At the local level, I continue to work to engage in dialogue with whomever is willing on difficult topics. In the Jewish community, talking about Israel and its conflict with the Palestinians is a touchy subject, which splits friends and family. Fortunately, as I have written previously, there is a way to engage in safe & meaningful dialogue, through the methods developed by the Jewish Dialogue Group. Utilizing these methods of facilitated dialogue, I helped bring the Madison Jewish community together earlier this year for 3 such sessions co-sponsored by my own synagogue, Congregation Shaarei Shamayim, Madison’s other two synagogues, Temple Beth El and the Beth Israel Center, the University of Wisconsin Hillel and the Jewish Federation of Madison. Each session had about 12 participants, including members of all 3 synagogues, as well as unaffiliated Jews. Feedback after the sessions was overwhelmingly positive with the only significant critique being that many wanted to participate in additional sessions.

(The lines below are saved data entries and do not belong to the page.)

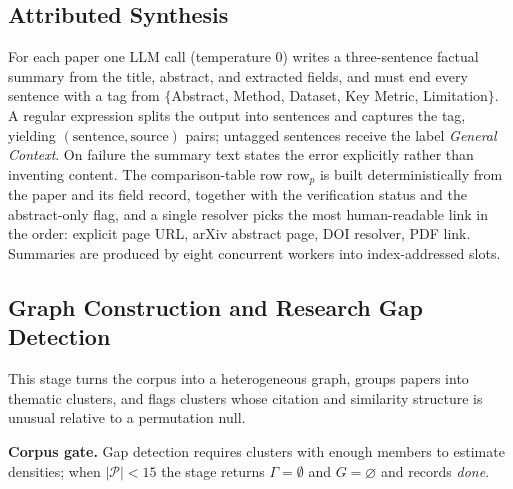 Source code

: \documentclass[conference]{IEEEtran}
\newcommand{\cP}{\mathcal{P}}
\begin{document}
\subsection{Attributed Synthesis}
For each paper one LLM call (temperature $0$) writes a three-sentence factual summary from the title, abstract, and extracted fields, and must end every sentence with a tag from $\{$Abstract, Method, Dataset, Key Metric, Limitation$\}$. A regular expression splits the output into sentences and captures the tag, yielding $(\text{sentence},\text{source})$ pairs; untagged sentences receive the label \emph{General Context}. On failure the summary text states the error explicitly rather than inventing content. The comparison-table row $\mathrm{row}_p$ is built deterministically from the paper and its field record, together with the verification status and the abstract-only flag, and a single resolver picks the most human-readable link in the order: explicit page URL, arXiv abstract page, DOI resolver, PDF link. Summaries are produced by eight concurrent workers into index-addressed slots.

\subsection{Graph Construction and Research Gap Detection}
\label{sec:gap}
This stage turns the corpus into a heterogeneous graph, groups papers into thematic clusters, and flags clusters whose citation and similarity structure is unusual relative to a permutation null.

\textbf{Corpus gate.} Gap detection requires clusters with enough members to estimate densities; when $|\cP|<15$ the stage returns $\Gamma=\emptyset$ and $G=\varnothing$ and records \textit{done}.
\end{document}
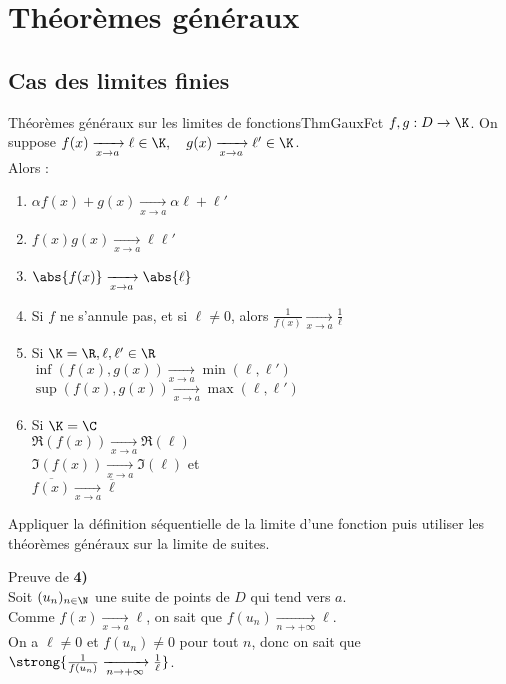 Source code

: \documentclass[12pt,a4paper]{report}
\begin{document}
\section{Théorèmes généraux}
\subsection{Cas des limites finies}

\begin{theoreme}{Théorèmes généraux sur les limites de fonctions}{ThmGauxFct}
$f,g : D \to \K$. On suppose $f(x) \xrightarrow[x \to a]{} \ell \in \K, \quad g(x) \xrightarrow[x \to a]{} \ell' \in \K$. \\
Alors : \\
\begin{enumerate}
	\item $\alpha f(x)+g(x) \xrightarrow[x \to a]{} \alpha \ell + \ell'$
	\item $f(x)g(x) \xrightarrow[x \to a]{} \ell \ell'$
	\item $\abs{f(x)} \xrightarrow[x \to a]{} \abs{\ell}$
	\item Si $f$ ne s'annule pas, et si $\ell \neq 0$, alors $\frac{1}{f(x)} \xrightarrow[x \to a]{} \frac{1}{\ell}$
	\item Si $\K = \R, \ell, \ell' \in \R$ \\
		$\inf(f(x),g(x)) \xrightarrow[x \to a]{} \min(\ell, \ell')$ \\
		$\sup(f(x),g(x)) \xrightarrow[x \to a]{} \max(\ell, \ell')$ \\
	\item Si $\K = \C$ \\
		$\Re(f(x)) \xrightarrow[x \to a]{} \Re(\ell)$ \\
		$\Im(f(x)) \xrightarrow[x \to a]{} \Im(\ell)$ et \\
		$\overline{f(x)} \xrightarrow[x \to a]{} \overline{\ell}$
\end{enumerate}
\end{theoreme}

\begin{principedemo}{}
Appliquer la définition séquentielle de la limite d'une fonction puis utiliser les théorèmes généraux sur la limite de suites.
\end{principedemo}

\begin{demo}
Preuve de \textbf{4)} \\
Soit $(u_n)_{n \in \N}$ une suite de points de $D$ qui tend vers $a$. \\
Comme $f(x) \xrightarrow[x \to a]{} \ell$, on sait que $f(u_n) \xrightarrow[n \to +\infty]{} \ell$. \\
On a $\ell \neq 0$ et $f(u_n) \neq 0$ pour tout $n$, donc on sait que $\strong{\frac{1}{f(u_n)} \xrightarrow[n \to +\infty]{} \frac{1}{\ell}}$.
\end{demo}
\end{document}
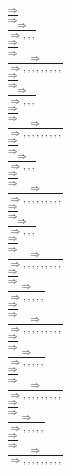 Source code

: \documentclass[11pt]{article}
\begin{document}
\begin{center}
\bigskip
\\$\frac{\Rightarrow }{\Rightarrow }$
\bigskip
\\$\frac{\Rightarrow }{\Rightarrow , , , }$
\bigskip
\\$\frac{\Rightarrow }{\Rightarrow }$
\bigskip
\\$\frac{\Rightarrow }{\Rightarrow , , , , , , , , , }$
\bigskip
\\$\frac{\Rightarrow }{\Rightarrow }$
\bigskip
\\$\frac{\Rightarrow }{\Rightarrow , , , }$
\bigskip
\\$\frac{\Rightarrow }{\Rightarrow }$
\bigskip
\\$\frac{\Rightarrow }{\Rightarrow , , , , , , , , , }$
\bigskip
\\$\frac{\Rightarrow }{\Rightarrow }$
\bigskip
\\$\frac{\Rightarrow }{\Rightarrow , , , }$
\bigskip
\\$\frac{\Rightarrow }{\Rightarrow }$
\bigskip
\\$\frac{\Rightarrow }{\Rightarrow , , , , , , , , , }$
\bigskip
\\$\frac{\Rightarrow }{\Rightarrow }$
\bigskip
\\$\frac{\Rightarrow }{\Rightarrow , , , }$
\bigskip
\\$\frac{\Rightarrow }{\Rightarrow }$
\bigskip
\\$\frac{\Rightarrow }{\Rightarrow , , , , , , , , , }$
\bigskip
\\$\frac{\Rightarrow }{\Rightarrow }$
\bigskip
\\$\frac{\Rightarrow }{\Rightarrow , , , , , }$
\bigskip
\\$\frac{\Rightarrow }{\Rightarrow }$
\bigskip
\\$\frac{\Rightarrow }{\Rightarrow , , , , , , , , , }$
\bigskip
\\$\frac{\Rightarrow }{\Rightarrow }$
\bigskip
\\$\frac{\Rightarrow }{\Rightarrow , , , , , }$
\bigskip
\\$\frac{\Rightarrow }{\Rightarrow }$
\bigskip
\\$\frac{\Rightarrow }{\Rightarrow , , , , , , , , , }$
\bigskip
\\$\frac{\Rightarrow }{\Rightarrow }$
\bigskip
\\$\frac{\Rightarrow }{\Rightarrow , , , , , }$
\bigskip
\\$\frac{\Rightarrow }{\Rightarrow }$
\bigskip
\\$\frac{\Rightarrow }{\Rightarrow , , , , , , , , , }$

\end{center}
\end{document}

Given that success and the desire for ongoing dialogue, with my coordination, these same 5 organizations came together to obtain an Innovation grant from the Jewish Federation of Madison which will allow us to convene dialogue sessions on a monthly basis throughout 2015. We will gear some sessions for those who have never participated in such a dialogue and other sessions for those who want to deepen their experience by participating in additional sessions. In addition, some sessions will target affinity groups, including young adults, college students, interfaith couples, Jewish institutional leadership and Camp Shalom staff.
The first 2 sessions are scheduled to take place at UW Hillel on:
- January 28th-7-9 PM for young adults (20-30 something); and
- February 12th-7-9 PM for college students.
Additional sessions will be announced in the coming weeks.
RSVPs are required and space is limited to 15 participants to ensure that all participants have a full chance to engage in meaningful dialogue. You can get more information and register by e-mailing: email@example.com .
From the local to the international, through dialogue, we can achieve peace & justice.